David J. Wishart, Editor


SAN SABÁ MISSION AND PRESIDIO

Franciscan missionaries and Spanish soldiers established Mission Santa Cruz de San Sabá and Presidio de San Luis de las Amarillas on the San Saba River near present-day Menard, Texas, in 1757 to Christianize the eastern (Lipan) Apaches. Though failing to win Apache converts in significant numbers, the attempt brought the Spaniards into conflict with the Comanches and allied "northern tribes." Less than a year after its founding, on March 16, 1758, an estimated 2,000 Indians sacked and burned the log mission. The "protecting" presidio was powerless to intervene. The mission president, Fray Alonso Giraldo de Terreros, Fray José de Santiesteban, and at least six other mission occupants were slain. The mission was never rebuilt.

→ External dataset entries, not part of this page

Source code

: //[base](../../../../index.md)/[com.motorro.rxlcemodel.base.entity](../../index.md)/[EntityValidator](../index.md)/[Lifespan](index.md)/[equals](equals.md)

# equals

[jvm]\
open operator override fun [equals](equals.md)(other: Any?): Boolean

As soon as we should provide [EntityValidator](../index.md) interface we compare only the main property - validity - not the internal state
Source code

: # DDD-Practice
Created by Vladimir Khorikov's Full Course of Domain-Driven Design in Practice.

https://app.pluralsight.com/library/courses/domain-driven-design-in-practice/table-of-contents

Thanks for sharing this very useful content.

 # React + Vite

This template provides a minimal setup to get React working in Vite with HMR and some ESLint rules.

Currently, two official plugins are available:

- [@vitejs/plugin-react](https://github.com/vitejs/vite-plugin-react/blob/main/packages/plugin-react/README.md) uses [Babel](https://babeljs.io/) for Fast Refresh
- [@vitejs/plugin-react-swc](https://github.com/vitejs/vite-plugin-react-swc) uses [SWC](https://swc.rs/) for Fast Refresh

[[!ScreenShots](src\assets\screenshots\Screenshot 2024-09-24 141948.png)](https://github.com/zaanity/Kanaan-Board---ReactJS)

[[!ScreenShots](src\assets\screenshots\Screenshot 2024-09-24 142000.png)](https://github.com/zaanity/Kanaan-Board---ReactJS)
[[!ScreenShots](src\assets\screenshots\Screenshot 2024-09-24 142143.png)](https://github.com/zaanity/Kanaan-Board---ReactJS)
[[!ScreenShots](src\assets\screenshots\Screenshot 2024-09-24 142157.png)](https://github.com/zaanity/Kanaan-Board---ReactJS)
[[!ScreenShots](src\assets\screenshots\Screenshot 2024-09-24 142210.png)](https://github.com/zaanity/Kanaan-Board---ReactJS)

The presidio commander, Col. Diego Ortiz Parrilla, led a 600-man expedition to punish the attacking Indians in 1759 but was repulsed at the fortified Taovaya (Wichita) village on the Red River. Nineteen Spaniards died and many others were wounded. His failure, added to the mission attack, emphasized the Native American's enhanced warfare capabilities, with Spanish horses and French firearms. Participants in the mission attack included not only Comanches of the Texas High Plains but also members of the Caddoan confederacies of eastern Texas and western Louisiana and the intervening Wichita groups.

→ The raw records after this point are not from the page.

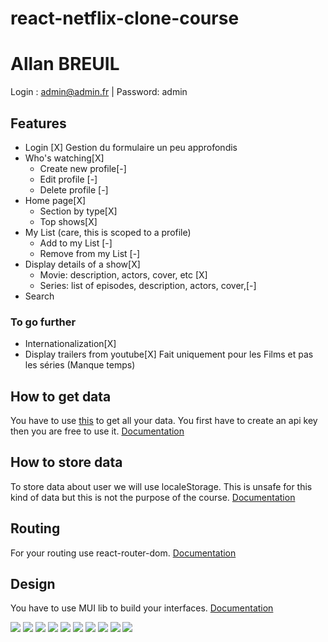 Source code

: # react-netflix-clone-course

# Allan BREUIL

Login : admin@admin.fr | Password: admin

## Features

- Login [X] Gestion du formulaire un peu approfondis
- Who's watching[X]
    - Create new profile[-]
    - Edit profile [-]
    - Delete profile [-]
- Home page[X]
    - Section by type[X]
    - Top shows[X]
- My List (care, this is scoped to a profile)
    - Add to my List [-]
    - Remove from my List [-]
- Display details of a show[X]
    - Movie: description, actors, cover, etc [X]
    - Series: list of episodes, description, actors, cover,[-]
- Search

### To go further

- Internationalization[X]
- Display trailers from youtube[X] Fait uniquement pour les Films et pas les séries (Manque temps)

## How to get data

You have to use [this](https://www.themoviedb.org/) to get all your data. You first have to create an api key then you
are free to use it.
[Documentation](https://developers.themoviedb.org/3)

## How to store data

To store data about user we will use localeStorage. This is unsafe for this kind of data but this is not the purpose of
the course.
[Documentation](https://developer.mozilla.org/en-US/docs/Web/API/Window/localStorage)

## Routing

For your routing use react-router-dom.
[Documentation](https://v5.reactrouter.com/web/guides/quick-start)

## Design

You have to use MUI lib to build your interfaces.
[Documentation](https://mui.com/)

![](assets/homepage.png)
![](assets/login.png)
![](assets/movieDetails.png)
![](assets/mylist.png)
![](assets/search.png)
![](assets/sectionByType.png)
![](assets/serieDetails.png)
![](assets/serieEpList.png)
![](assets/topshows.png)
![](assets/whoswatching.png)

Ortiz Parrilla, going to Mexico to report, offered recommendations for dealing with the changes, but he was replaced as the commander. In his stead, Felipe de Rábago y Terán was sent to hold the post and maintain Spanish prestige. The presidio was temporarily abandoned in 1768 and closed for good in 1770. The San Sabá Mission episode signaled Spain's retreat from its northernmost Texas outpost and the reshaping of its entire northern defense system.

See also WAR: San Sabá Mission, Destruction of.

Robert S. Weddle Bonham, Texas

Weddle, Robert S. The San Sabá Mission: Spanish Pivot in Texas. Austin: University of Texas Press, 1964.